## Work item
Omit the images. Restate all of the records word for word.

┏━━

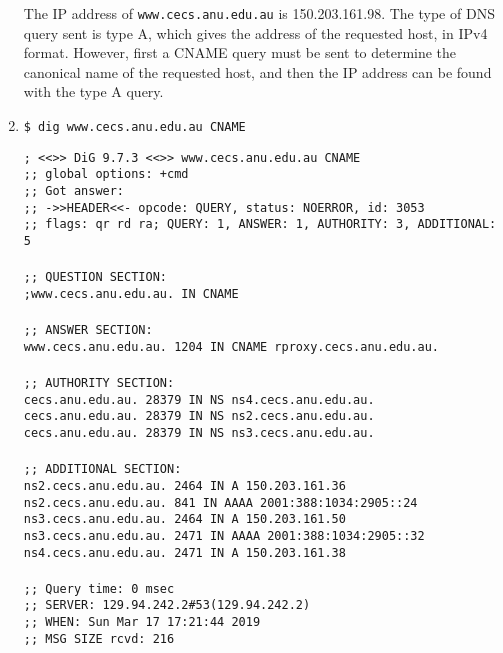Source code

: \documentclass[a4paper,11pt]{article}
\newcommand{\code}{\texttt}
\begin{document}
\begin{enumerate}[leftmargin=*]
	The IP address of \code{www.cecs.anu.edu.au} is 150.203.161.98. The type of DNS query sent is type A, which gives the address of the requested host, in IPv4 format. However, first a CNAME query must be sent to determine the canonical name of the requested host, and then the IP address can be found with the type A query.

	\item \code{\$ dig www.cecs.anu.edu.au CNAME} 

	\code{; <<>> DiG 9.7.3 <<>> www.cecs.anu.edu.au CNAME\\
	;; global options: +cmd\\
	;; Got answer:\\
	;; ->>HEADER<<- opcode: QUERY, status: NOERROR, id: 3053\\
	;; flags: qr rd ra; QUERY: 1, ANSWER: 1, AUTHORITY: 3, ADDITIONAL: 5\\
	\\
	;; QUESTION SECTION:\\
	;www.cecs.anu.edu.au.		IN	CNAME\\
	\\
	;; ANSWER SECTION:\\
	www.cecs.anu.edu.au.	1204	IN	CNAME	rproxy.cecs.anu.edu.au.\\
	\\
	;; AUTHORITY SECTION:\\
	cecs.anu.edu.au.	28379	IN	NS	ns4.cecs.anu.edu.au.\\
	cecs.anu.edu.au.	28379	IN	NS	ns2.cecs.anu.edu.au.\\
	cecs.anu.edu.au.	28379	IN	NS	ns3.cecs.anu.edu.au.\\
	\\
	;; ADDITIONAL SECTION:\\
	ns2.cecs.anu.edu.au.	2464	IN	A	150.203.161.36\\
	ns2.cecs.anu.edu.au.	841	IN	AAAA	2001:388:1034:2905::24\\
	ns3.cecs.anu.edu.au.	2464	IN	A	150.203.161.50\\
	ns3.cecs.anu.edu.au.	2471	IN	AAAA	2001:388:1034:2905::32\\
	ns4.cecs.anu.edu.au.	2471	IN	A	150.203.161.38\\
	\\
	;; Query time: 0 msec\\
	;; SERVER: 129.94.242.2\#53(129.94.242.2)\\
	;; WHEN: Sun Mar 17 17:21:44 2019\\
	;; MSG SIZE  rcvd: 216\\}
		

\end{enumerate}
\end{document}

┗━━

## Answer area
Source code

: \documentclass[a4paper,11pt]{article}
\newcommand{\code}{\texttt}
\begin{document}
\begin{enumerate}[leftmargin=*]
	The IP address of \code{www.cecs.anu.edu.au} is 150.203.161.98. The type of DNS query sent is type A, which gives the address of the requested host, in IPv4 format. However, first a CNAME query must be sent to determine the canonical name of the requested host, and then the IP address can be found with the type A query.

	\item \code{\$ dig www.cecs.anu.edu.au CNAME} 

	\code{; <<>> DiG 9.7.3 <<>> www.cecs.anu.edu.au CNAME\\
	;; global options: +cmd\\
	;; Got answer:\\
	;; ->>HEADER<<- opcode: QUERY, status: NOERROR, id: 3053\\
	;; flags: qr rd ra; QUERY: 1, ANSWER: 1, AUTHORITY: 3, ADDITIONAL: 5\\
	\\
	;; QUESTION SECTION:\\
	;www.cecs.anu.edu.au.		IN	CNAME\\
	\\
	;; ANSWER SECTION:\\
	www.cecs.anu.edu.au.	1204	IN	CNAME	rproxy.cecs.anu.edu.au.\\
	\\
	;; AUTHORITY SECTION:\\
	cecs.anu.edu.au.	28379	IN	NS	ns4.cecs.anu.edu.au.\\
	cecs.anu.edu.au.	28379	IN	NS	ns2.cecs.anu.edu.au.\\
	cecs.anu.edu.au.	28379	IN	NS	ns3.cecs.anu.edu.au.\\
	\\
	;; ADDITIONAL SECTION:\\
	ns2.cecs.anu.edu.au.	2464	IN	A	150.203.161.36\\
	ns2.cecs.anu.edu.au.	841	IN	AAAA	2001:388:1034:2905::24\\
	ns3.cecs.anu.edu.au.	2464	IN	A	150.203.161.50\\
	ns3.cecs.anu.edu.au.	2471	IN	AAAA	2001:388:1034:2905::32\\
	ns4.cecs.anu.edu.au.	2471	IN	A	150.203.161.38\\
	\\
	;; Query time: 0 msec\\
	;; SERVER: 129.94.242.2\#53(129.94.242.2)\\
	;; WHEN: Sun Mar 17 17:21:44 2019\\
	;; MSG SIZE  rcvd: 216\\}
		

\end{enumerate}
\end{document}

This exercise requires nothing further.